### ASSIGNED TASK
Go over the listing below line by line, and return each one holding the string "neighborhood".

++++ DATA IN THIS EXERCISE ++++

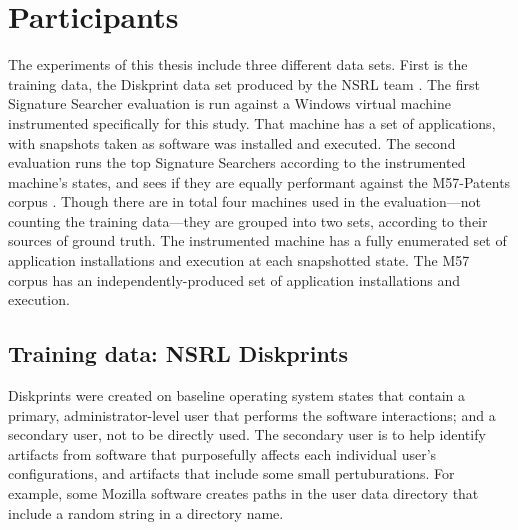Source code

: \documentclass[11pt]{ucthesis}
\theoremstyle{plain}
\theoremstyle{definition}
\begin{document}
\section{Participants}

The experiments of this thesis include three different data sets.  First is the training data, the Diskprint data set produced by the NSRL team \cite{white:aafs14}.  The first Signature Searcher evaluation is run against a Windows virtual machine instrumented specifically for this study.  That machine has a set of applications, with snapshots taken as software was installed and executed.  The second evaluation runs the top Signature Searchers according to the instrumented machine's states, and sees if they are equally performant against the M57-Patents corpus \cite{woods:adfsl11}.  Though there are in total four machines used in the evaluation---not counting the training data---they are grouped into two sets, according to their sources of ground truth.  The instrumented machine has a fully enumerated set of application installations and execution at each snapshotted state.  The M57 corpus has an independently-produced set of application installations and execution.


\subsection{Training data: NSRL Diskprints}

Diskprints were created on baseline operating system states that contain a primary, administrator-level user that performs the software interactions; and a secondary user, not to be directly used.  The secondary user is to help identify artifacts from software that purposefully affects each individual user's configurations, and artifacts that include some small pertuburations.  For example, some Mozilla software creates paths in the user data directory that include a random string in a directory name.
\end{document}

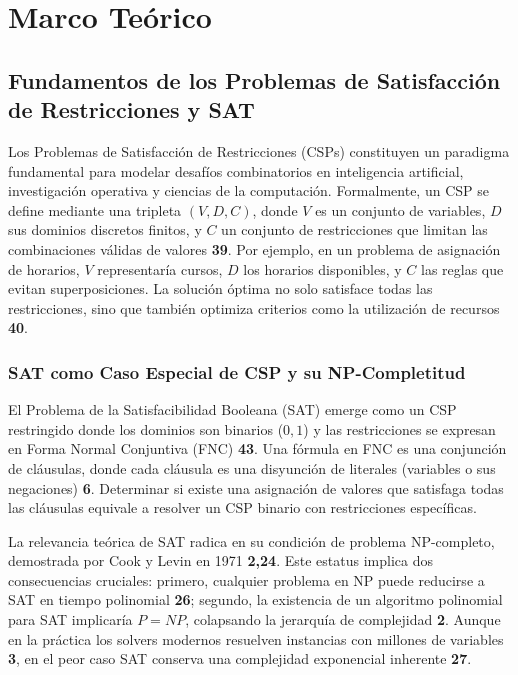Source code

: \chapter{Marco Teórico}\label{chapter:state-of-the-art}

\section{Fundamentos de los Problemas de Satisfacción de Restricciones y SAT}
\label{sec:fundamentos-sat-csp}

Los Problemas de Satisfacción de Restricciones (CSPs) constituyen un paradigma fundamental para modelar desafíos combinatorios en inteligencia artificial, investigación operativa y ciencias de la computación. Formalmente, un CSP se define mediante una tripleta $(V,D,C)$, donde $V$ es un conjunto de variables, $D$ sus dominios discretos finitos, y $C$ un conjunto de restricciones que limitan las combinaciones válidas de valores \textbf{39}. Por ejemplo, en un problema de asignación de horarios, $V$ representaría cursos, $D$ los horarios disponibles, y $C$ las reglas que evitan superposiciones. La solución óptima no solo satisface todas las restricciones, sino que también optimiza criterios como la utilización de recursos \textbf{40}.

\subsection{SAT como Caso Especial de CSP y su NP-Completitud}
El Problema de la Satisfacibilidad Booleana (SAT) emerge como un CSP restringido donde los dominios son binarios (${0,1}$) y las restricciones se expresan en Forma Normal Conjuntiva (FNC) \textbf{43}. Una fórmula en FNC es una conjunción de cláusulas, donde cada cláusula es una disyunción de literales (variables o sus negaciones) \textbf{6}. Determinar si existe una asignación de valores que satisfaga todas las cláusulas equivale a resolver un CSP binario con restricciones específicas.

La relevancia teórica de SAT radica en su condición de problema NP-completo, demostrada por Cook y Levin en 1971 \textbf{2,24}. Este estatus implica dos consecuencias cruciales: primero, cualquier problema en NP puede reducirse a SAT en tiempo polinomial \textbf{26}; segundo, la existencia de un algoritmo polinomial para SAT implicaría $P=NP$, colapsando la jerarquía de complejidad \textbf{2}. Aunque en la práctica los solvers modernos resuelven instancias con millones de variables \textbf{3}, en el peor caso SAT conserva una complejidad exponencial inherente \textbf{27}.

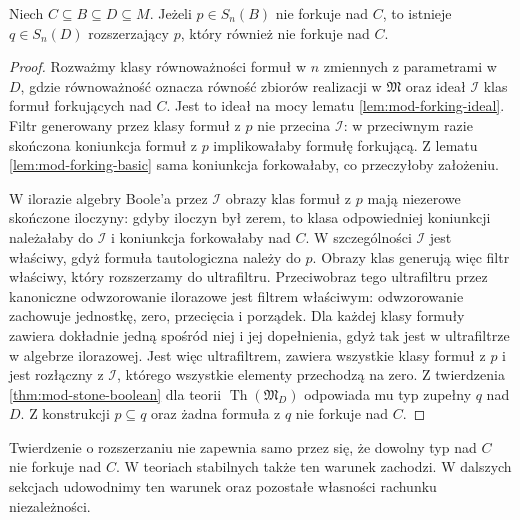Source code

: \begin{twierdzenie}
\label{thm:mod-nonforking-extension}
Niech $C\subseteq B\subseteq D\subseteq M$.
Jeżeli $p\in S_n(B)$ nie forkuje nad $C$,
to istnieje $q\in S_n(D)$ rozszerzający $p$,
który również nie forkuje nad $C$.
\end{twierdzenie}
\begin{proof}
Rozważmy klasy równoważności formuł w $n$ zmiennych
z parametrami w $D$, gdzie równoważność oznacza
równość zbiorów realizacji w $\mathfrak M$
oraz ideał $\mathcal I$ klas formuł forkujących
nad $C$. Jest to ideał na mocy lematu
\ref{lem:mod-forking-ideal}.
Filtr generowany przez klasy formuł z $p$
nie przecina $\mathcal I$: w przeciwnym razie
skończona koniunkcja formuł z $p$ implikowałaby
formułę forkującą. Z lematu
\ref{lem:mod-forking-basic} sama koniunkcja
forkowałaby, co przeczyłoby założeniu.

W ilorazie algebry Boole'a przez $\mathcal I$
obrazy klas formuł z $p$ mają niezerowe
skończone iloczyny: gdyby iloczyn był zerem,
to klasa odpowiedniej koniunkcji należałaby do
$\mathcal I$ i koniunkcja forkowałaby nad $C$.
W szczególności $\mathcal I$ jest właściwy,
gdyż formuła tautologiczna należy do $p$.
Obrazy klas generują więc filtr
właściwy, który rozszerzamy do ultrafiltru.
Przeciwobraz tego ultrafiltru przez kanoniczne
odwzorowanie ilorazowe jest filtrem właściwym:
odwzorowanie zachowuje jednostkę, zero, przecięcia
i porządek. Dla każdej klasy formuły zawiera
dokładnie jedną spośród niej i jej dopełnienia,
gdyż tak jest w ultrafiltrze w algebrze ilorazowej.
Jest więc ultrafiltrem, zawiera wszystkie klasy
formuł z $p$ i jest rozłączny z $\mathcal I$,
którego wszystkie elementy przechodzą na zero.
Z twierdzenia \ref{thm:mod-stone-boolean}
dla teorii $\operatorname{Th}(\mathfrak M_D)$
odpowiada mu typ zupełny $q$ nad $D$.
Z konstrukcji $p\subseteq q$ oraz żadna
formuła z $q$ nie forkuje nad $C$.
\end{proof}

Twierdzenie o rozszerzaniu nie zapewnia samo
przez się, że dowolny typ nad $C$ nie forkuje
nad $C$. W teoriach stabilnych także ten
warunek zachodzi. W dalszych sekcjach udowodnimy ten warunek
oraz pozostałe własności rachunku niezależności.

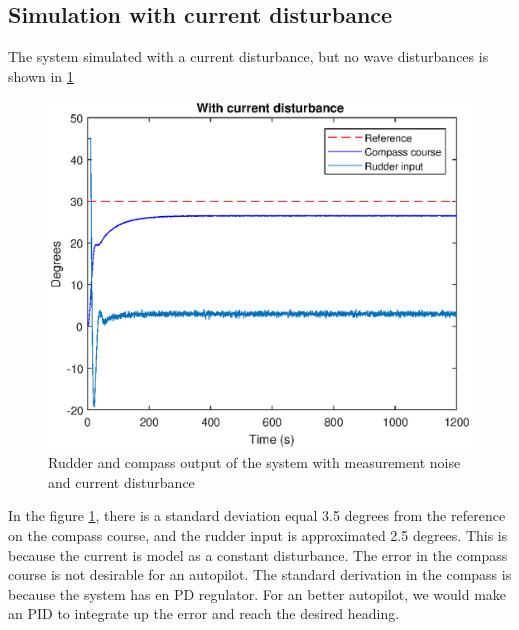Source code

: \subsection{Simulation with current disturbance} \label{p3c}
The system simulated with a current disturbance, but no wave disturbances is shown in \cref{fig:p3c} 
\begin{figure}[H]
    \centering
    \includegraphics[width=0.6\linewidth]{Part3_pics/ny_3c.eps}
    \caption{Rudder and compass output of the system with measurement noise and current disturbance}
    \label{fig:p3c}
\end{figure}
In the figure \ref{fig:p3c}, there is a standard deviation equal 3.5 degrees from the reference on the compass course, and the rudder input is approximated 2.5 degrees. This is because the current is model as a constant disturbance. The error in the compass course is not desirable for an autopilot. The standard derivation in the compass is because the system has en PD regulator. For an better autopilot, we would make an PID to integrate up the error and reach the desired heading. 

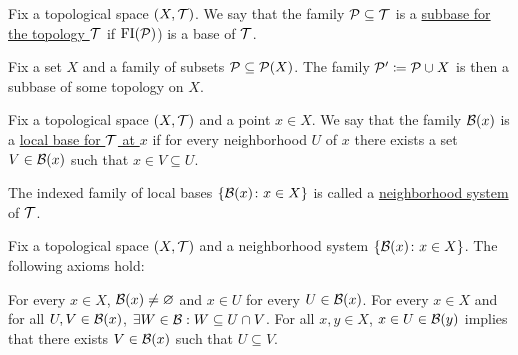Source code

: \begin{definition}\label{def:topological_subbase}\cite[23]{Lectures:general_topology}
  Fix a topological space $(X, \mathcal T)$. We say that the family $\mathcal P \subseteq \mathcal T$ is a \uline{subbase for the topology $\mathcal T$} if $\operatorname{FI}(\mathcal P)$) is a base of $\mathcal T$.
\end{definition}

\begin{proposition}
  Fix a set $X$ and a family of subsets $\mathcal P \subseteq \operatorname{\mathcal P}(X)$. The family $\mathcal P' \coloneqq \mathcal P \cup X$ is then a subbase of some topology on $X$.
\end{proposition}

\begin{definition}\label{def:topological_local_base}\cite[31]{Lectures:general_topology}
  Fix a topological space $(X, \mathcal T)$ and a point $x \in X$. We say that the family $\mathcal B(x)$ is a \uline{local base for $\mathcal T$ at $x$} if for every neighborhood $U$ of $x$ there exists a set $V \in \mathcal B(x)$ such that $x \in V \subseteq U$.

  The indexed family of local bases $\{ \mathcal B(x) \colon x \in X \}$ is called a \uline{neighborhood system} of $\mathcal T$.
\end{definition}

\begin{proposition}\label{def:topological_local_base_axioms}\cite[31]{Lectures:general_topology}
  Fix a topological space $(X, \mathcal T)$ and a neighborhood system $\{ \mathcal B(x) \colon x \in X \}$. The following axioms hold:
  \begin{description}
     For every $x \in X$, $\mathcal B(x) \neq \varnothing$ and $x \in U$ for every $U \in \mathcal B(x)$.
     For every $x \in X$ and for all $U, V \in \mathcal B(x)$, $\exists W \in \mathcal B: W \subseteq U \cap V$.
     For all $x, y \in X$, $x \in U \in \mathcal B(y)$ implies that there exists $V \in \mathcal B(x)$ such that $U \subseteq V$.
  \end{description}
\end{proposition}
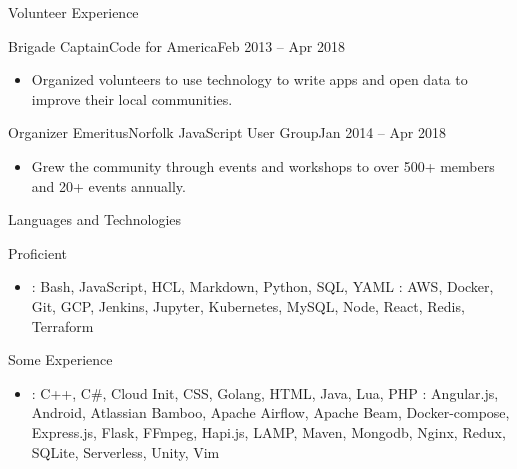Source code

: \documentclass[]{mcdowellcv}
\begin{document}
    \begin{cvsection}{Volunteer Experience}
        \begin{cvsubsection}{Brigade Captain}{Code for America}{Feb 2013 – Apr 2018}
            \begin{itemize}
                \item Organized volunteers to use technology to write apps and open data to improve their local communities.
            \end{itemize}

        \end{cvsubsection}

        \begin{cvsubsection}{Organizer Emeritus}{Norfolk JavaScript User Group}{Jan 2014 – Apr 2018}
            \begin{itemize}
                \item Grew the community through events and workshops to over 500+ members and 20+ events annually.
            \end{itemize}
        \end{cvsubsection}
    \end{cvsection}

    \begin{cvsection}{Languages and Technologies}
        \begin{cvsubsection}{Proficient}{}{}
            \begin{itemize}
                    \item {}: Bash, JavaScript, HCL, Markdown, Python, SQL, YAML \newline
                    : AWS, Docker, Git, GCP, Jenkins, Jupyter, Kubernetes, MySQL, Node, React, Redis, Terraform
            \end{itemize}
        \end{cvsubsection}
        \begin{cvsubsection}{Some Experience}{}{}
            \begin{itemize}
                    \item {}: C++, C\#, Cloud Init, CSS, Golang, HTML, Java, Lua, PHP  \newline
                    : Angular.js, Android, Atlassian Bamboo, Apache Airflow, Apache Beam,  Docker-compose, \newline Express.js, Flask, FFmpeg, Hapi.js, LAMP, Maven, Mongodb, Nginx, Redux, SQLite, Serverless, Unity, Vim
            \end{itemize}
        \end{cvsubsection}
    \end{cvsection}
\end{document}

++++

### RESPONSE FOR THIS EXERCISE
  Fix a topological space $(X, \mathcal T)$ and a point $x \in X$. We say that the family $\mathcal B(x)$ is a \uline{local base for $\mathcal T$ at $x$} if for every neighborhood $U$ of $x$ there exists a set $V \in \mathcal B(x)$ such that $x \in V \subseteq U$.
  The indexed family of local bases $\{ \mathcal B(x) \colon x \in X \}$ is called a \uline{neighborhood system} of $\mathcal T$.
  Fix a topological space $(X, \mathcal T)$ and a neighborhood system $\{ \mathcal B(x) \colon x \in X \}$. The following axioms hold:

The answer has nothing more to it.